Going down the listing below, print exactly each line from the one with "- Check for excessive movement" up to and including the one with "- Check for defective", and skip the rest.
-- The data follows --
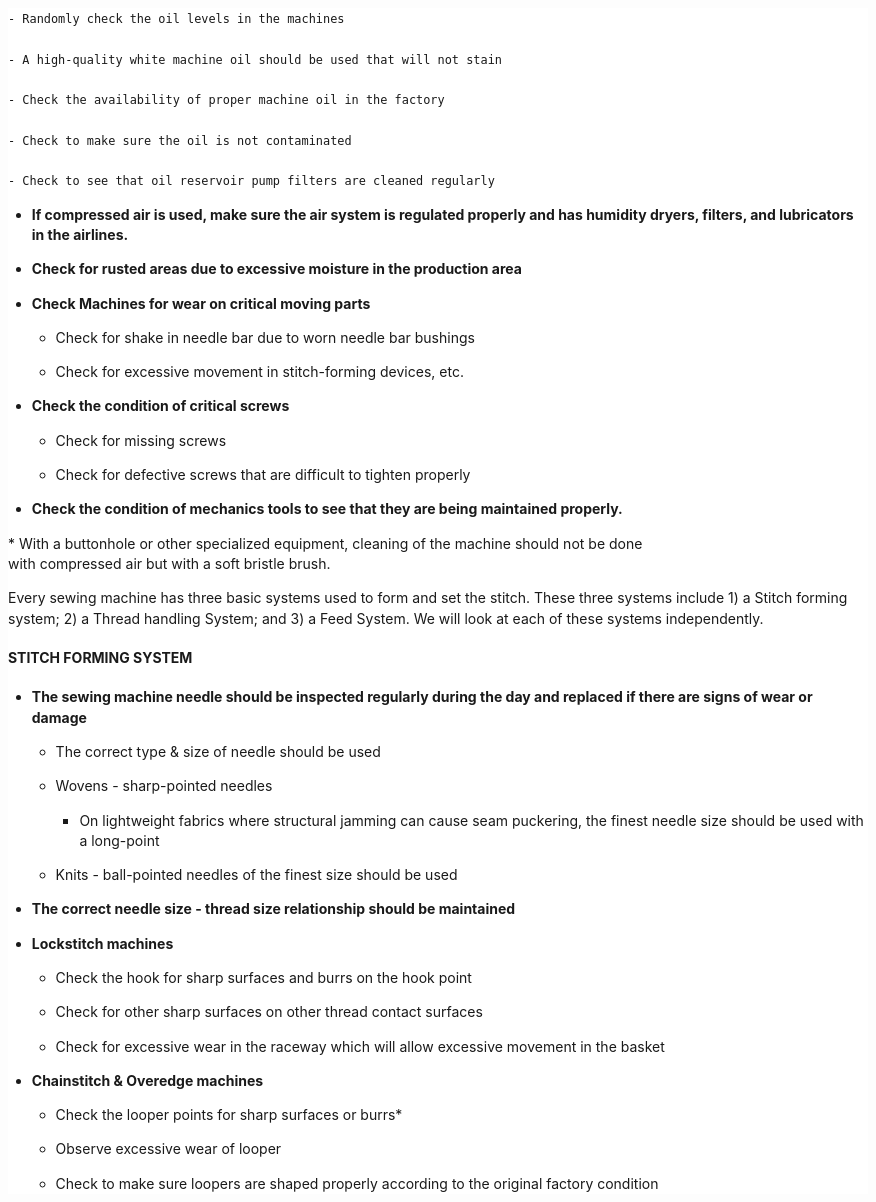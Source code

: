     - Randomly check the oil levels in the machines
    
    - A high-quality white machine oil should be used that will not stain
    
    - Check the availability of proper machine oil in the factory
    
    - Check to make sure the oil is not contaminated
    
    - Check to see that oil reservoir pump filters are cleaned regularly

- **If compressed air is used, make sure the air system is regulated properly and has humidity dryers, filters, and lubricators in the airlines.**

- **Check for rusted areas due to excessive moisture in the production area**

- **Check Machines for wear on critical moving parts**
    - Check for shake in needle bar due to worn needle bar bushings
    
    - Check for excessive movement in stitch-forming devices, etc.

- **Check the condition of critical screws**
    - Check for missing screws
    
    - Check for defective screws that are difficult to tighten properly

- **Check the condition of mechanics tools to see that they are being maintained properly.**

\* With a buttonhole or other specialized equipment, cleaning of the machine should not be done  
with compressed air but with a soft bristle brush.

Every sewing machine has three basic systems used to form and set the stitch. These three systems include 1) a Stitch forming system; 2) a Thread handling System; and 3) a Feed System. We will look at each of these systems independently.

#### STITCH FORMING SYSTEM

- **The sewing machine needle should be inspected regularly during the day and replaced if there are signs of wear or damage**
    - The correct type & size of needle should be used
    
    - Wovens - sharp-pointed needles
        - On lightweight fabrics where structural jamming can cause seam puckering, the finest needle size should be used with a long-point
    
    - Knits - ball-pointed needles of the finest size should be used

- **The correct needle size - thread size relationship should be maintained**

- **Lockstitch machines**
    - Check the hook for sharp surfaces and burrs on the hook point
    
    - Check for other sharp surfaces on other thread contact surfaces
    
    - Check for excessive wear in the raceway which will allow excessive movement in the basket

- **Chainstitch & Overedge machines**
    - Check the looper points for sharp surfaces or burrs\*
    
    - Observe excessive wear of looper
    
    - Check to make sure loopers are shaped properly according to the original factory condition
-- The data concluded --
## [Result of the task]
    - Check for excessive movement in stitch-forming devices, etc.

- **Check the condition of critical screws**
    - Check for missing screws
    
    - Check for defective screws that are difficult to tighten properly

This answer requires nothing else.